Proven experience building a greenfield data warehouse and leading an OLTP to OLAP transition, not just maintaining an existing one.
Deep expertise designing multi-layer transformation architectures and reusable frameworks that scale across multiple product areas.
Expert SQL and dbt, hands-on ELT and orchestration, and large-scale or streaming data experience.
Production experience on a major cloud (Azure preferred, AWS or GCP acceptable), plus infrastructure as code and CI/CD.
Track record with data quality, security, governance, and multi-tenancy in production environments.
Data transformation and modeling that turns raw multi-source data into refined, serving-ready datasets (raw to refined to serving).
Pipeline orchestration and workflow automation for scheduling, dependency management, and reliable execution across data flows.
Large-scale and distributed processing of high-volume batch data.
Real-time and streaming ingestion that captures and processes event data as it arrives.
Semantic and metrics-layer design that defines business metrics once and serves them consistently to every consumer.
Serving-layer optimization for fast, low-latency consumption through wide and flattened tables and pre-computed metrics.

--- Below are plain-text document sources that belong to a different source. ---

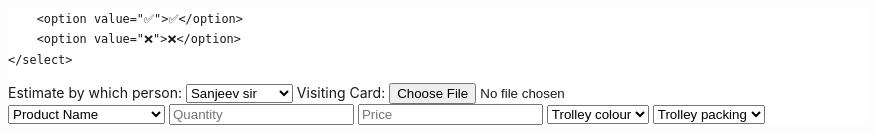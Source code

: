         <option value="✅">✅</option>
        <option value="❌">❌</option>
    </select>
</div>
<div class="form-row">
    <label for="estimateBy">Estimate by which person:</label>
    <select id="estimateBy" name="Estimate by which person" required>
        <option value="Sanjeev sir">Sanjeev sir</option>
        <option value="Kashish sir">Kashish sir</option>
        <option value="Kajal mam">Kajal mam</option>
        <option value="Natwar">Natwar</option>
        <option value="Deepak">Deepak</option>
        <option value="Pradeep">Pradeep</option>
        <option value="CRM">CRM</option>
        <option value="Akshay kumar">Akshay kumar</option>
        <option value="EA">EA</option>
        <option value="MIS">MIS</option>
    </select>
    <label for="visitingCard">Visiting Card:</label>
    <input type="file" id="visitingCard" name="Visiting Card">
</div>
<div id="productFields">
    <div class="product">
        <select name="Product Name0" required>
            <option value="" disabled selected>Product Name</option>
            <option value="2.1 kg">2.1 kg</option>
            <option value="2.2 kg">2.2 kg</option>
            <option value="2.3 kg">2.3 kg</option>
            <option value="2.4 kg">2.4 kg</option>
            <option value="2.5 kg">2.5 kg</option>
            <option value="2.6 kg">2.6 kg</option>
            <option value="2.7 kg">2.7 kg</option>
            <option value="2.8 kg">2.8 kg</option>
            <option value="3 kg">3 kg</option>
            <option value="Floor">Floor</option>
            <option value="Jumbo (24 inch)">Jumbo (24 inch)</option>
            <option value="Super Jumbo (36 inch)">Super Jumbo (36 inch)</option>
            <option value="Z1">Z1</option>
            <option value="Z2">Z2</option>
            <option value="Z3">Z3</option>
            <option value="Z4">Z4</option>
            <option value="SS 8">SS 8</option>
            <option value="SS 13">SS 13</option>
            <option value="SS 16">SS 16</option>
            <option value="SS 19">SS 19</option>
            <option value="SS 24">SS 24</option>
            <option value="MS 13">MS 13</option>
            <option value="MS 16">MS 16</option>
            <option value="MS 19">MS 19</option>
            <option value="MS 24">MS 24</option>
        </select>
       <input type="text" name="Quantity0" placeholder="Quantity" required>	
<input type="number" name="Price" placeholder="Price" required>	
<select name="Trolley colour">	
<option value="" disabled selected>Trolley colour</option>	
<option value="Grey">Grey</option>	
<option value="Black">Black</option>	
<option value="White">White</option>	
</select>	
<select name="Trolley packing">	
<option value="" disabled selected>Trolley packing</option>	
<option value="LG">LG</option>	
<option value="Laminated">Laminated</option>	
<option value="Zabric">Zabric</option>	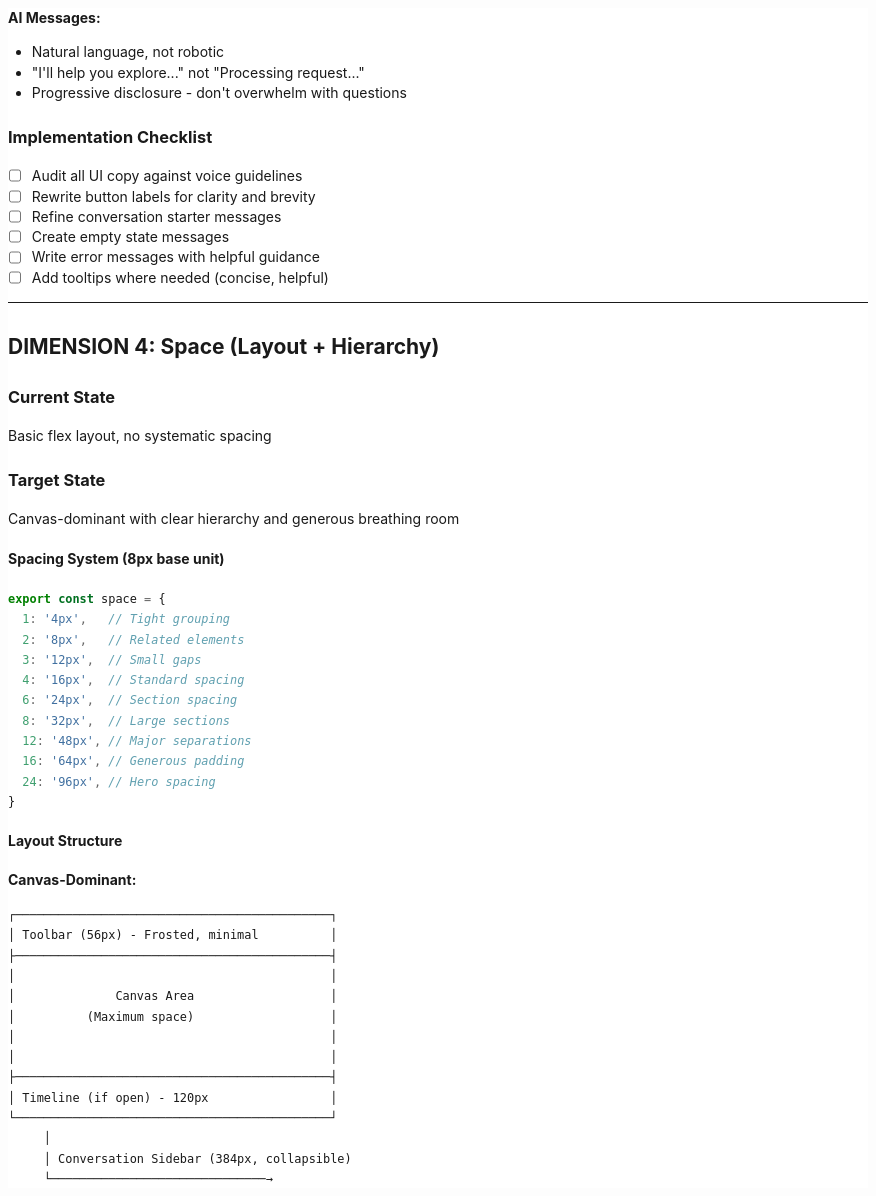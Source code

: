 **AI Messages:**
- Natural language, not robotic
- "I'll help you explore..." not "Processing request..."
- Progressive disclosure - don't overwhelm with questions

### Implementation Checklist
- [ ] Audit all UI copy against voice guidelines
- [ ] Rewrite button labels for clarity and brevity
- [ ] Refine conversation starter messages
- [ ] Create empty state messages
- [ ] Write error messages with helpful guidance
- [ ] Add tooltips where needed (concise, helpful)

---

## DIMENSION 4: Space (Layout + Hierarchy)

### Current State
Basic flex layout, no systematic spacing

### Target State
Canvas-dominant with clear hierarchy and generous breathing room

#### Spacing System (8px base unit)
```typescript
export const space = {
  1: '4px',   // Tight grouping
  2: '8px',   // Related elements
  3: '12px',  // Small gaps
  4: '16px',  // Standard spacing
  6: '24px',  // Section spacing
  8: '32px',  // Large sections
  12: '48px', // Major separations
  16: '64px', // Generous padding
  24: '96px', // Hero spacing
}
```

#### Layout Structure

**Canvas-Dominant:**
```
┌────────────────────────────────────────────┐
│ Toolbar (56px) - Frosted, minimal          │
├────────────────────────────────────────────┤
│                                            │
│              Canvas Area                   │
│          (Maximum space)                   │
│                                            │
│                                            │
├────────────────────────────────────────────┤
│ Timeline (if open) - 120px                 │
└────────────────────────────────────────────┘
     │
     │ Conversation Sidebar (384px, collapsible)
     └──────────────────────────────→
```
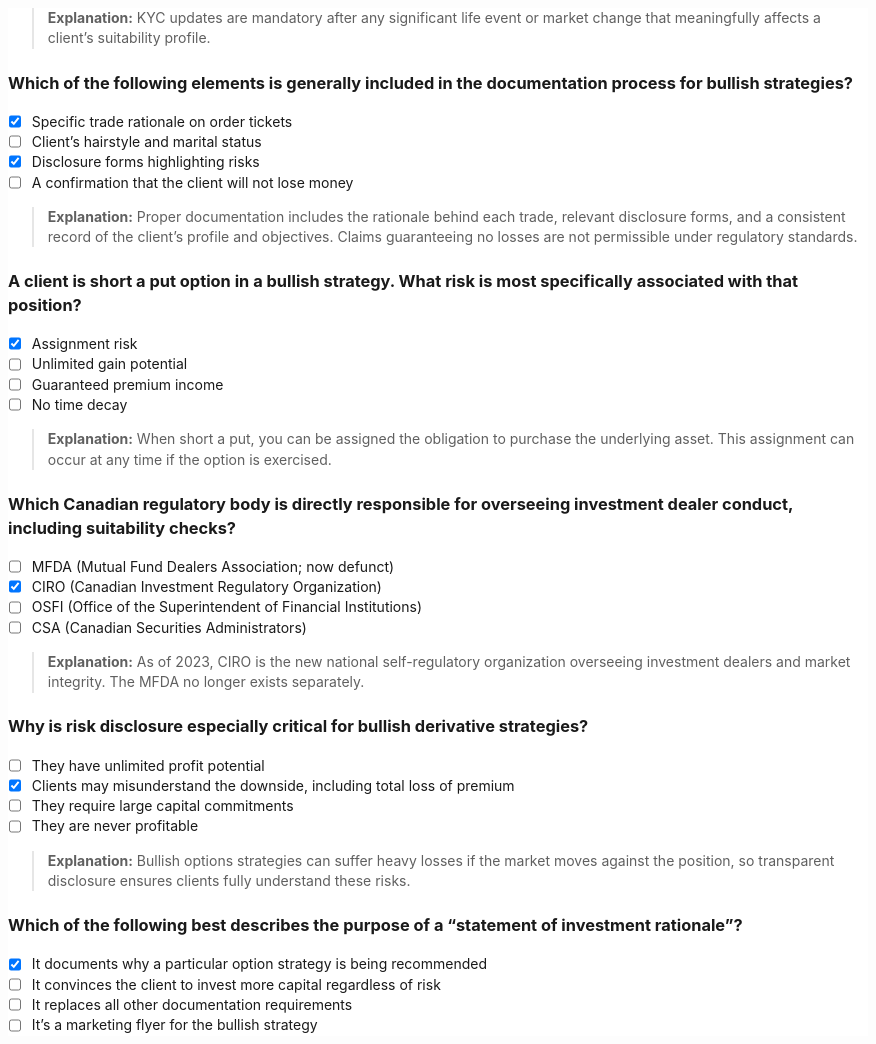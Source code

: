 > **Explanation:** KYC updates are mandatory after any significant life event or market change that meaningfully affects a client’s suitability profile.

### Which of the following elements is generally included in the documentation process for bullish strategies?

- [x] Specific trade rationale on order tickets
- [ ] Client’s hairstyle and marital status
- [x] Disclosure forms highlighting risks
- [ ] A confirmation that the client will not lose money

> **Explanation:** Proper documentation includes the rationale behind each trade, relevant disclosure forms, and a consistent record of the client’s profile and objectives. Claims guaranteeing no losses are not permissible under regulatory standards.

### A client is short a put option in a bullish strategy. What risk is most specifically associated with that position?

- [x] Assignment risk
- [ ] Unlimited gain potential
- [ ] Guaranteed premium income
- [ ] No time decay

> **Explanation:** When short a put, you can be assigned the obligation to purchase the underlying asset. This assignment can occur at any time if the option is exercised.

### Which Canadian regulatory body is directly responsible for overseeing investment dealer conduct, including suitability checks?

- [ ] MFDA (Mutual Fund Dealers Association; now defunct)
- [x] CIRO (Canadian Investment Regulatory Organization)
- [ ] OSFI (Office of the Superintendent of Financial Institutions)
- [ ] CSA (Canadian Securities Administrators)

> **Explanation:** As of 2023, CIRO is the new national self-regulatory organization overseeing investment dealers and market integrity. The MFDA no longer exists separately.

### Why is risk disclosure especially critical for bullish derivative strategies?

- [ ] They have unlimited profit potential
- [x] Clients may misunderstand the downside, including total loss of premium
- [ ] They require large capital commitments
- [ ] They are never profitable

> **Explanation:** Bullish options strategies can suffer heavy losses if the market moves against the position, so transparent disclosure ensures clients fully understand these risks.

### Which of the following best describes the purpose of a “statement of investment rationale”?

- [x] It documents why a particular option strategy is being recommended
- [ ] It convinces the client to invest more capital regardless of risk
- [ ] It replaces all other documentation requirements
- [ ] It’s a marketing flyer for the bullish strategy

Cloud data engineering and infrastructure automation that provisions, deploys, and operates the platform reproducibly (cloud-native, infrastructure as code, CI/CD).
Data quality, observability, and lineage that ensure trust, freshness, and end-to-end traceability.
Security, governance, and multi-tenancy including tenant isolation, access control, and resiliency.
Multimodal data integration that links structured records to unstructured image and video (drone captures) with traceability.